The Assessor in good faith felt that property owner (my client)
should be paying more. However, the Assessor could not substantiate
that opinion. There were no comparable sales. The Appraiser tried
to shoehorn in three equestrian properties with barns, fences, pasture
and acreage. Basically the Assessor chose to use the three largest
sales in the school district as comparables to support the figure.
Well, this property only had 2.5 acres, and half of that was a cliff.

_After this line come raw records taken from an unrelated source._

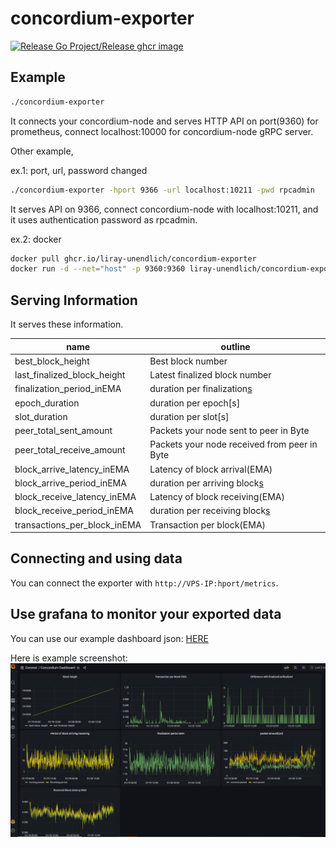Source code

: # concordium-exporter

[![Release Go Project/Release ghcr image](https://github.com/liray-unendlich/concordium-exporter/actions/workflows/release-image.yml/badge.svg)](https://github.com/liray-unendlich/concordium-exporter/actions/workflows/release-image.yml)

## Example

```bash
./concordium-exporter
```

It connects your concordium-node and serves HTTP API on port(9360) for prometheus, connect localhost:10000 for concordium-node gRPC server.

Other example,

ex.1: port, url, password changed

```bash
./concordium-exporter -hport 9366 -url localhost:10211 -pwd rpcadmin
```

It serves API on 9366, connect concordium-node with localhost:10211, and it uses authentication password as rpcadmin.

ex.2: docker

```bash
docker pull ghcr.io/liray-unendlich/concordium-exporter
docker run -d --net="host" -p 9360:9360 liray-unendlich/concordium-exporter
```

## Serving Information

It serves these information.

| name                         | outline                                      |
| ---------------------------- | -------------------------------------------- |
| best_block_height            | Best block number                            |
| last_finalized_block_height  | Latest finalized block number                |
| finalization_period_inEMA    | duration per finalization[s](EMA)            |
| epoch_duration               | duration per epoch[s]                        |
| slot_duration                | duration per slot[s]                         |
| peer_total_sent_amount       | Packets your node sent to peer in Byte       |
| peer_total_receive_amount    | Packets your node received from peer in Byte |
| block_arrive_latency_inEMA   | Latency of block arrival(EMA)                |
| block_arrive_period_inEMA    | duration per arriving block[s](EMA)          |
| block_receive_latency_inEMA  | Latency of block receiving(EMA)              |
| block_receive_period_inEMA   | duration per receiving block[s](EMA)         |
| transactions_per_block_inEMA | Transaction per block(EMA)                   |

## Connecting and using data

You can connect the exporter with `http://VPS-IP:hport/metrics`.

## Use grafana to monitor your exported data

You can use our example dashboard json: [HERE](concordium-dashboard.json)

Here is example screenshot:
![dashboard screenshot](example-dashboard.png)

The use of equestrian facilities as comparables to a colonial is
ridiculous. The Assessor was stretching.
The Assessor's comparables were not comparable. We argued extenuating
circumstances that devalued the property. We argued there was a
natural gas pipeline running thru the property that would certainly
stigmatize the property to potential buyers. The house was also
built by the owner by himself with a Home Depot card, meaning it
was not a reputable builder. We also argued a lack of amenities
such as no public water or public sewer. And even though the property
owner had a natural gas pipeline running thru their property, ironically
they had no natural gas available to the house. We also demonstrated
yearly runoff issues. And we argued that the location was inferior.

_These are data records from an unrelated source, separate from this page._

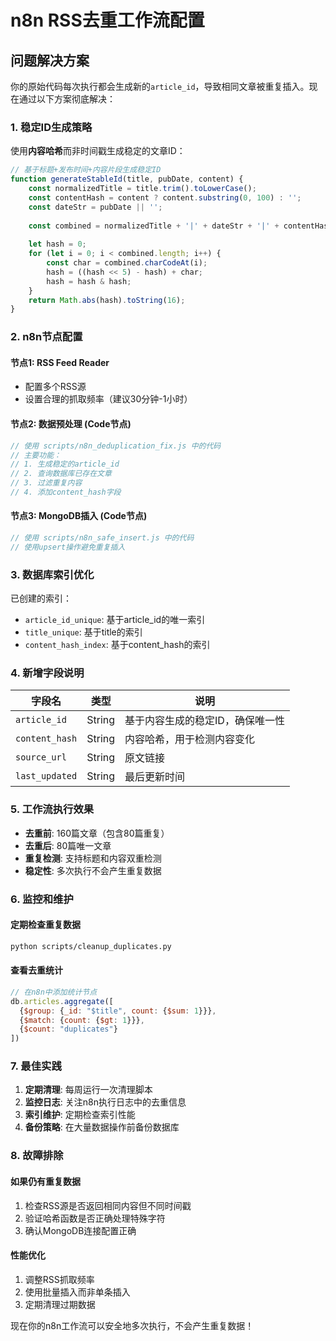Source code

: # n8n RSS去重工作流配置

## 问题解决方案

你的原始代码每次执行都会生成新的`article_id`，导致相同文章被重复插入。现在通过以下方案彻底解决：

### 1. 稳定ID生成策略

使用**内容哈希**而非时间戳生成稳定的文章ID：

```javascript
// 基于标题+发布时间+内容片段生成稳定ID
function generateStableId(title, pubDate, content) {
    const normalizedTitle = title.trim().toLowerCase();
    const contentHash = content ? content.substring(0, 100) : '';
    const dateStr = pubDate || '';
    
    const combined = normalizedTitle + '|' + dateStr + '|' + contentHash;
    
    let hash = 0;
    for (let i = 0; i < combined.length; i++) {
        const char = combined.charCodeAt(i);
        hash = ((hash << 5) - hash) + char;
        hash = hash & hash;
    }
    return Math.abs(hash).toString(16);
}
```

### 2. n8n节点配置

#### 节点1: RSS Feed Reader
- 配置多个RSS源
- 设置合理的抓取频率（建议30分钟-1小时）

#### 节点2: 数据预处理 (Code节点)
```javascript
// 使用 scripts/n8n_deduplication_fix.js 中的代码
// 主要功能：
// 1. 生成稳定的article_id
// 2. 查询数据库已存在文章
// 3. 过滤重复内容
// 4. 添加content_hash字段
```

#### 节点3: MongoDB插入 (Code节点)
```javascript
// 使用 scripts/n8n_safe_insert.js 中的代码
// 使用upsert操作避免重复插入
```

### 3. 数据库索引优化

已创建的索引：
- `article_id_unique`: 基于article_id的唯一索引
- `title_unique`: 基于title的索引
- `content_hash_index`: 基于content_hash的索引

### 4. 新增字段说明

| 字段名 | 类型 | 说明 |
|--------|------|------|
| `article_id` | String | 基于内容生成的稳定ID，确保唯一性 |
| `content_hash` | String | 内容哈希，用于检测内容变化 |
| `source_url` | String | 原文链接 |
| `last_updated` | String | 最后更新时间 |

### 5. 工作流执行效果

- **去重前**: 160篇文章（包含80篇重复）
- **去重后**: 80篇唯一文章
- **重复检测**: 支持标题和内容双重检测
- **稳定性**: 多次执行不会产生重复数据

### 6. 监控和维护

#### 定期检查重复数据
```bash
python scripts/cleanup_duplicates.py
```

#### 查看去重统计
```javascript
// 在n8n中添加统计节点
db.articles.aggregate([
  {$group: {_id: "$title", count: {$sum: 1}}},
  {$match: {count: {$gt: 1}}},
  {$count: "duplicates"}
])
```

### 7. 最佳实践

1. **定期清理**: 每周运行一次清理脚本
2. **监控日志**: 关注n8n执行日志中的去重信息
3. **索引维护**: 定期检查索引性能
4. **备份策略**: 在大量数据操作前备份数据库

### 8. 故障排除

#### 如果仍有重复数据
1. 检查RSS源是否返回相同内容但不同时间戳
2. 验证哈希函数是否正确处理特殊字符
3. 确认MongoDB连接配置正确

#### 性能优化
1. 调整RSS抓取频率
2. 使用批量插入而非单条插入
3. 定期清理过期数据

现在你的n8n工作流可以安全地多次执行，不会产生重复数据！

We had to identify any and all shortcomings to meet our burden of
proof as the Assessor was convinced by the cosmetics that the house
was under-assessed. We felt that the Assessor had inappropriately
influenced the BAR and we lost at the panel level. This may or may
not have happened, but the appearance of impropriety was there in
our opinion. We took it to SCAR (Small Claims Assessment Review),
and it was myself and the property owner meeting with the hearing
officer and the Assessor. He aggressively demanded the Assessor
substantiate her figures. The Assessor was unable to do so. We very
thoroughly substantiated our position, and as a result we received
a reduction that was not all that we had asked for, but it was satisfactory
to the client.
Example 2: I had a client with a property in a
subdivision with many comparable properties. However, the properties
tended to be configured differently. Some had finished basements,
some didn't. Some had lofts, some didn't. Some had patios. Some
were located on ponds. Others not. The Assessor was comparing my
client's property to a model home that was located on a pond, had
a finished basement and a walk-out patio and had more amenities
such as granite counter tops. My client had none of those things.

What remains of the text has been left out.